'''

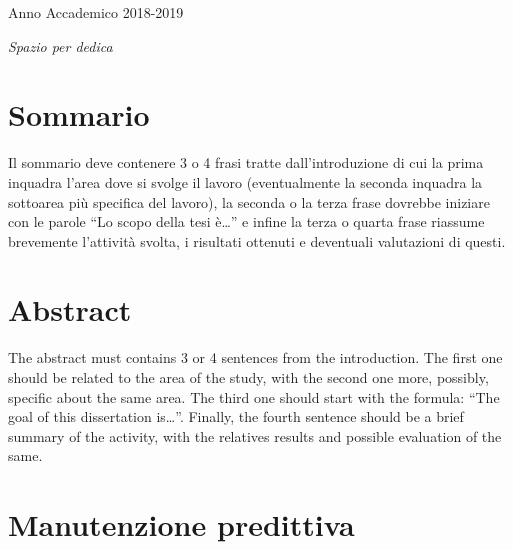 \documentclass[10pt,]{article}
\begin{document}
\vspace*{0.5cm}

\begin{center}



  Anno Accademico 2018-2019
\end{center}

\cleardoublepage

\vspace{17cm}

\large

\begin{flushright}
\itshape{ Spazio per dedica}
\end{flushright}

\cleardoublepage
{}

\section*{Sommario}\label{sommario}

Il sommario deve contenere 3 o 4 frasi tratte dall'introduzione di cui
la prima inquadra l'area dove si svolge il lavoro (eventualmente la
seconda inquadra la sottoarea più specifica del lavoro), la seconda o la
terza frase dovrebbe iniziare con le parole ``Lo scopo della tesi
è\ldots{}'' e infine la terza o quarta frase riassume brevemente
l'attività svolta, i risultati ottenuti e deventuali valutazioni di
questi.

\pagebreak

\section*{Abstract}\label{abstract}

The abstract must contains 3 or 4 sentences from the introduction. The
first one should be related to the area of the study, with the second
one more, possibly, specific about the same area. The third one should
start with the formula: ``The goal of this dissertation is\ldots{}''.
Finally, the fourth sentence should be a brief summary of the activity,
with the relatives results and possible evaluation of the same.
\pagebreak
\tableofcontents
\newpage
\listoffigures
\newpage
\listoftables

\pagebreak
{}

\section{Manutenzione predittiva}\label{manutenzione-predittiva}
\end{document}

'''

> TASK OBJECTIVE
Throughout the records above, find the lines in which the word "inquadra" appears and return them.

> ANSWER
la prima inquadra l'area dove si svolge il lavoro (eventualmente la
seconda inquadra la sottoarea più specifica del lavoro), la seconda o la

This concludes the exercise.